It sounds like something from a classic English fairy tale meant to terrify children to bed. A pair of British hospitals this month acknowledged burning the remains of aborted babies for energy to heat the building in a practice aping Jonathan Swift’s A Modest Proposal, by which the 18th century children of the Irish poor would be sold for food to the rich.

Health Minister Dan Poulter on Sunday ordered an end to the “totally unacceptable” practice, noting the vast majority of British hospitals continue to follow proper procedures for disposing of such biomedical waste. An investigation by journalists earlier this month found that 27 hospitals have burned more than 15,000 fetal remains in just the past two years alone, without consulting patients on their wishes for the remains.

Moreover, hospitals sometimes lied to patients about the disposal of biomedical waste. Administrators at Addenbrooke’s Hospital in Cambridge incinerated 797 fetuses to create energy for heating, telling their patients the remains had been “cremated.” Likewise, a private contractor operating at Ipswich Hospital incinerated 1,100 fetuses brought from another hospital between 2011 and 2013, though administrators there say they had been unaware of the practice.

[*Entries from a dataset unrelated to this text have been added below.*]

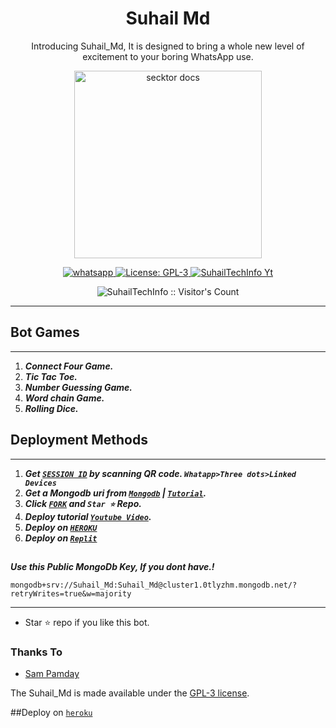  <h1 align="center"> Suhail Md </h1> 
<p align="center"> Introducing Suhail_Md, It is designed to bring a whole new level of excitement to your boring WhatsApp use. </p>

<p align="center">
  <a href="https://youtube.com/@suhailtechinfo0">
    <img alt="secktor docs" height="300" src="https://telegra.ph/file/ec9bc5038601821f2eb84.jpg">
  </a>
</p>
  
   
<p align="center">
  <a aria-label="Join our chats" href="https://wa.me/923184474178?text=Hi+Bro,+I+Need+Help+\nI+messaged+you+from+Suhail-Md+Repo" target="_blank">
    <img alt="whatsapp" src="https://img.shields.io/badge/ Whatsapp -25D366?style=for-the-badge&logo=whatsapp&logoColor=white" />
  </a>
  <a aria-label="Suhail_Md is free to use" href="https://github.com/SuhailTechInfo/Secktor-bot/blob/main/LICENCE" target="_blank">
    <img alt="License: GPL-3" src="https://badges.frapsoft.com/os/gpl/gpl.png?v=103)](https://opensource.org/licenses/GPL-3.0/" target="_blank" />
  </a>
  <a aria-label="Suhail_Md is free to use" href="https://youtube.com/@suhailtechinfo0" target="_blank">
    <img alt="SuhailTechInfo Yt" src="https://img.shields.io/youtube/channel/subscribers/UCHQCV7CuXAama12Ii6HxKrA" target="_blank" />
  </a>

</p>
<p align="center"><img src="https://profile-counter.glitch.me/{SuhailTechInfo}/count.svg" alt="SuhailTechInfo :: Visitor's Count" /></p>

---




  

 



## Bot Games
---
1. ***Connect Four Game.***
2.  ***Tic Tac Toe.***
3.  ***Number Guessing Game.***
4.  ***Word chain Game.***
5.  ***Rolling Dice.***
##







  
 
## Deployment Methods
---
1. ***Get [`SESSION ID`](https://replit.com/@SuhailTechInfo/Secktor-Bot)  by scanning QR code. `Whatapp>Three dots>Linked Devices`***
2.  ***Get a Mongodb uri from [`Mongodb`](https://github.com/SamPandey001/Secktor-Md/wiki/Mongodb-URI) | [`Tutorial`](https://youtu.be/6rnftFl0fAI).***
3.  ***Click [`FORK`](https://github.com/SuhailTechInfo/Secktor-bot/fork) and `Star ⭐` Repo.***
4.  ***Deploy tutorial [`Youtube Video`](https://youtu.be/6rnftFl0fAI).***
5.  ***Deploy on [`HEROKU`](https://suhail-md001-0c28c330d2b2.herokuapp.com/heroku)***
6.  ***Deploy on [`Replit`](https://repl.it/github/SuhailTechInfo/Secktor-bot)***
##


***Use this Public MongoDb Key, If you dont have.!***
```
mongodb+srv://Suhail_Md:Suhail_Md@cluster1.0tlyzhm.mongodb.net/?retryWrites=true&w=majority
```
---

- Star ⭐ repo if you like this bot.



### Thanks To
- [Sam Pamday](https://github.com/Sampandey001) 


The Suhail_Md is made available under the [GPL-3 license](https://github.com/SuhailTechInfo/Secktor-bot/blob/main/LICENCE).

##Deploy on [`heroku`]( https://dashboard.heroku.com/new?template=https://github.com/SuhailTechInfo/Secktor-bot)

“While the vast majority of hospitals are acting in the appropriate way, that must be the case for all hospitals and the Human Tissue Authority has now been asked to ensure that it acts on this issue without delay,” Poulter told The Telegraph.

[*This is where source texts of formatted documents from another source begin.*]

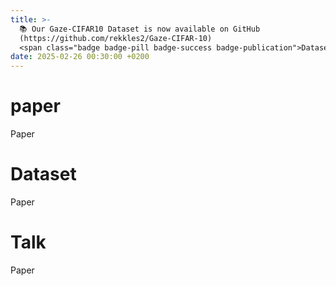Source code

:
 ```yaml
---
title: >-
  📚 Our Gaze-CIFAR10 Dataset is now available on GitHub
  (https://github.com/rekkles2/Gaze-CIFAR-10)
  <span class="badge badge-pill badge-success badge-publication">Dataset</span>
date: 2025-02-26 00:30:00 +0200
---
```



[//]: # (talk格式)
[//]: # (<span class="badge badge-pill badge-info">Featured</span>)

[//]: # (title: "First Human Settlement Established on Mars")

[//]: # (date: 2024-01-30 10:00:00 -0800)

[//]: # (more: "Watch the talk ->>")

[//]: # (link_target: "#label-talk-1")

# paper
<span class="badge badge-pill badge-info badge-publication">Paper</span>

# Dataset
<span class="badge badge-pill badge-success badge-publication">Paper</span>

# Talk
<span class="badge badge-pill badge-warning badge-publication">Paper</span>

Likewise, Bruce Keogh, the national health system’s medical director, ordered all hospital trusts in Britain to stop the practice, while officials have also directed the Human Tissue Authority to make guidance clearer to hospital administrators. And Mike Richards, Britain’s chief inspector of hospitals, said he was “disappointed trusts may not be informing or consulting women and their families.”

The improper disposal of thousands of fetuses in British hospitals “breaches our standard on respecting and involving people who use services,” he said. Ideally, hospitals should provide trained staff members to consult patients regarding their wishes for the disposal of fetuses — even when the mother herself made the decision to end the pregnancy.

"The parents are given exactly the same choice on the disposal of foetal remains as for a stillborn child and their personal wishes are respected,” a spokesman for Cambridge University Hospital told The Telegraph.

Some 196,000 abortions were performed in the UK in 2011 with another 4,000 fetuses stillborn, according to the Health Ministry.